Their first great success was at Viareggio Pop festival and they soon became one of the most popular live bands in Italy during the early 70’s.
First LP La Bibbia, released in 1971, was basically a very good hard-rock album with slight prog influences, recorded live in studio and accompanied by a distinctive round medallion-shaped booklet
The second one, Io come io a year later, was in the same style, with ambitious philosophical lyrics inspired from Hegel works. A short album (less than 30 minutes) but again a really good one!
In 1973 a fifth member was added, keyboard player Franco Di Sabbatino, also from Pescara, like Pino Ballarini, and briefly with Il Paese dei Balocchi.
With their sound enriched by the keyboards, Il Rovescio released the third album, Contaminazione, with the help of argentine composer Luis Enriquez Bacalov, who had already worked with New Trolls for their Concerto Grosso and Osanna.
The album was obviously more in a symphonic direction, and was also released in an English-sung version and issued in many foreign countries, to try to launch the group abroad. The English language album appeared in Italy in 1975 only, when the band had already split up.
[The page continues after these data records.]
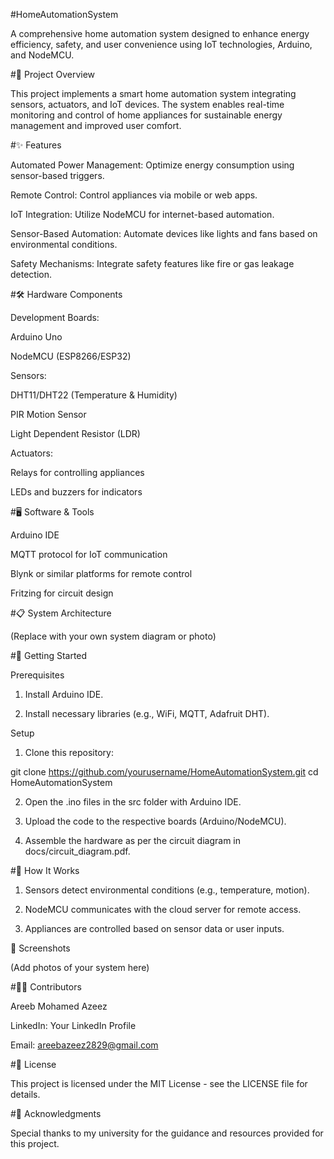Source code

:#HomeAutomationSystem

A comprehensive home automation system designed to enhance energy efficiency, safety, and user convenience using IoT technologies, Arduino, and NodeMCU.


#📜 Project Overview

This project implements a smart home automation system integrating sensors, actuators, and IoT devices. The system enables real-time monitoring and control of home appliances for sustainable energy management and improved user comfort.


#✨ Features

Automated Power Management: Optimize energy consumption using sensor-based triggers.

Remote Control: Control appliances via mobile or web apps.

IoT Integration: Utilize NodeMCU for internet-based automation.

Sensor-Based Automation: Automate devices like lights and fans based on environmental conditions.

Safety Mechanisms: Integrate safety features like fire or gas leakage detection.


#🛠️ Hardware Components

Development Boards:

Arduino Uno

NodeMCU (ESP8266/ESP32)


Sensors:

DHT11/DHT22 (Temperature & Humidity)

PIR Motion Sensor

Light Dependent Resistor (LDR)


Actuators:

Relays for controlling appliances

LEDs and buzzers for indicators


#🖥️ Software & Tools

Arduino IDE

MQTT protocol for IoT communication

Blynk or similar platforms for remote control

Fritzing for circuit design


#📋 System Architecture


(Replace with your own system diagram or photo)


#🚀 Getting Started

Prerequisites

1. Install Arduino IDE.


2. Install necessary libraries (e.g., WiFi, MQTT, Adafruit DHT).



Setup

1. Clone this repository:

git clone https://github.com/yourusername/HomeAutomationSystem.git
cd HomeAutomationSystem


2. Open the .ino files in the src folder with Arduino IDE.


3. Upload the code to the respective boards (Arduino/NodeMCU).


4. Assemble the hardware as per the circuit diagram in docs/circuit_diagram.pdf.


#🧪 How It Works

1. Sensors detect environmental conditions (e.g., temperature, motion).


2. NodeMCU communicates with the cloud server for remote access.


3. Appliances are controlled based on sensor data or user inputs.


📸 Screenshots


(Add photos of your system here)


#🧑‍💻 Contributors

Areeb Mohamed Azeez

LinkedIn: Your LinkedIn Profile

Email: areebazeez2829@gmail.com


#📄 License

This project is licensed under the MIT License - see the LICENSE file for details.


#🤝 Acknowledgments

Special thanks to my university for the guidance and resources provided for this project.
By this time the band was being renowned for their powerful performances, always played at the loudest possible volume and helped by a unique sound system. This is what the Contamination LP liner notes said about it (originally written in English, mistakes and all…): “Their instrumentation is among the moste interesting in Europe. The 6000 watt Mack vocal equipment is quadrophonic and is equivalent to 36 track amplifiers. The console table is really a portable recording studio with filters, compressors, etc. The guitar, the battery and the keyboards have 900 watt amplifiers. The keyboards consist of a vertical B Hammond organ, a harmonium, an eminent for the reproduction of strings, two VCS synthesizers, a 200 Harp [it was probably an ARP], and two mini moog synthesizers. The lighting equipment is also important. There are 50 spotlights which produce colors and special effects. On a special screen behind the group, slides and films are projected to produce abstract musical effects.”.
Not bad for an Italian band, and no one else in Italy had such a powerful live act!
But… in December 1973 the stealing of their big and expensive PA brought the band close to the end, with Pino Ballarini leaving for Switzerland (briefly replaced by Michele Zarrillo from Semiramis) and the others continuing as an instrumental-only band. The live album Giudizio avrai, privately released by the band in the late 80’s, contains a recording from this period, with the band’s sound dominated by the keyboards.
Last release is a single from 1975 (there’s a mention on its cover of a new album, but this was never released), then the band had various line-up changes up to 1977.
Bassist Stefano Urso founded Europe, authors in the early 80’s of an album (Bubble BLU-19609) and some singles in pop/rock style.
In early 90’s guitarist Enzo Vita reformed the band with a new line-up and released a new CD called Il ritorno, different from their past production and more AOR-inspired, as its followers Vitae (recorded earlier) and Microstorie, issued in 2011.